### WORK INSTRUCTIONS
All of the lines below are to be transcribed faithfully, with pictures excluded from the copy.
DATASET CONTENT Block Start
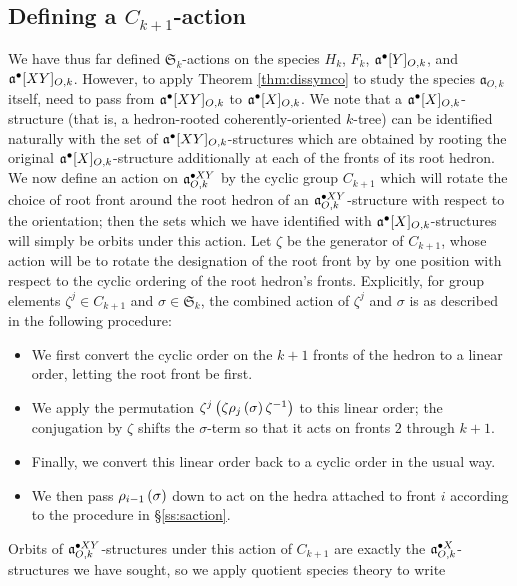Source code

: \documentclass[sectionflow,singlespace,twoside,boldmathhdr]{brandiss} %
\numberwithin{section}{chapter}
\numberwithin{figure}{chapter}
\begin{document}
\subsection{Defining a $C_{k+1}$-action}\label{ss:zaction}
We have thus far defined $\mathfrak{S}_{k}$-actions on the species $H_{k}$, $F_{k}$, $\pointed{\mathfrak{a}}[Y]_{O, k}$, and $\pointed{\mathfrak{a}}[XY]_{O, k}$.
However, to apply Theorem \ref{thm:dissymco} to study the species $\mathfrak{a}_{O, k}$ itself, need to pass from $\pointed{\mathfrak{a}}[XY]_{O, k}$ to $\pointed{\mathfrak{a}}[X]_{O, k}$.
We note that a $\pointed{\mathfrak{a}}[X]_{O, k}$-structure (that is, a hedron-rooted coherently-oriented $k$-tree) can be identified naturally with the set of $\pointed{\mathfrak{a}}[XY]_{O, k}$-structures which are obtained by rooting the original $\pointed{\mathfrak{a}}[X]_{O, k}$-structure additionally at each of the fronts of its root hedron.
We now define an action on $\pointed[XY]{\mathfrak{a}}_{O, k}$ by the cyclic group $C_{k+1}$ which will rotate the choice of root front around the root hedron of an $\pointed[XY]{\mathfrak{a}}_{O, k}$-structure with respect to the orientation; then the sets which we have identified with $\pointed{\mathfrak{a}}[X]_{O, k}$-structures will simply be orbits under this action.
Let $\zeta$ be the generator of $C_{k+1}$, whose action will be to rotate the designation of the root front by by one position with respect to the cyclic ordering of the root hedron's fronts.
Explicitly, for group elements $\zeta^{j} \in C_{k+1}$ and $\sigma \in \mathfrak{S}_{k}$, the combined action of $\zeta^{j}$ and $\sigma$ is as described in the following procedure:
\begin{itemize}
\item We first convert the cyclic order on the $k+1$ fronts of the hedron to a linear order, letting the root front be first.
\item We apply the permutation $\zeta^{j} \pbrac{\zeta \rho_{j} \pbrac{\sigma} \zeta^{-1}}$ to this linear order; the conjugation by $\zeta$ shifts the $\sigma$-term so that it acts on fronts $2$ through $k+1$.
\item Finally, we convert this linear order back to a cyclic order in the usual way.  
\item We then pass $\rho_{i - 1} \pbrac{\sigma}$ down to act on the hedra attached to front $i$ according to the procedure in \S \ref{ss:saction}.
\end{itemize}
Orbits of $\pointed[XY]{\mathfrak{a}}_{O, k}$-structures under this action of $C_{k+1}$ are exactly the $\pointed[X]{\mathfrak{a}}_{O, k}$-structures we have sought, so we apply quotient species theory to write
\end{document}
DATASET CONTENT Block End
### REPLY TO THE EXERCISE
Source code

: \documentclass[sectionflow,singlespace,twoside,boldmathhdr]{brandiss} %
\numberwithin{section}{chapter}
\numberwithin{figure}{chapter}
\begin{document}
\subsection{Defining a $C_{k+1}$-action}\label{ss:zaction}
We have thus far defined $\mathfrak{S}_{k}$-actions on the species $H_{k}$, $F_{k}$, $\pointed{\mathfrak{a}}[Y]_{O, k}$, and $\pointed{\mathfrak{a}}[XY]_{O, k}$.
However, to apply Theorem \ref{thm:dissymco} to study the species $\mathfrak{a}_{O, k}$ itself, need to pass from $\pointed{\mathfrak{a}}[XY]_{O, k}$ to $\pointed{\mathfrak{a}}[X]_{O, k}$.
We note that a $\pointed{\mathfrak{a}}[X]_{O, k}$-structure (that is, a hedron-rooted coherently-oriented $k$-tree) can be identified naturally with the set of $\pointed{\mathfrak{a}}[XY]_{O, k}$-structures which are obtained by rooting the original $\pointed{\mathfrak{a}}[X]_{O, k}$-structure additionally at each of the fronts of its root hedron.
We now define an action on $\pointed[XY]{\mathfrak{a}}_{O, k}$ by the cyclic group $C_{k+1}$ which will rotate the choice of root front around the root hedron of an $\pointed[XY]{\mathfrak{a}}_{O, k}$-structure with respect to the orientation; then the sets which we have identified with $\pointed{\mathfrak{a}}[X]_{O, k}$-structures will simply be orbits under this action.
Let $\zeta$ be the generator of $C_{k+1}$, whose action will be to rotate the designation of the root front by by one position with respect to the cyclic ordering of the root hedron's fronts.
Explicitly, for group elements $\zeta^{j} \in C_{k+1}$ and $\sigma \in \mathfrak{S}_{k}$, the combined action of $\zeta^{j}$ and $\sigma$ is as described in the following procedure:
\begin{itemize}
\item We first convert the cyclic order on the $k+1$ fronts of the hedron to a linear order, letting the root front be first.
\item We apply the permutation $\zeta^{j} \pbrac{\zeta \rho_{j} \pbrac{\sigma} \zeta^{-1}}$ to this linear order; the conjugation by $\zeta$ shifts the $\sigma$-term so that it acts on fronts $2$ through $k+1$.
\item Finally, we convert this linear order back to a cyclic order in the usual way.  
\item We then pass $\rho_{i - 1} \pbrac{\sigma}$ down to act on the hedra attached to front $i$ according to the procedure in \S \ref{ss:saction}.
\end{itemize}
Orbits of $\pointed[XY]{\mathfrak{a}}_{O, k}$-structures under this action of $C_{k+1}$ are exactly the $\pointed[X]{\mathfrak{a}}_{O, k}$-structures we have sought, so we apply quotient species theory to write
\end{document}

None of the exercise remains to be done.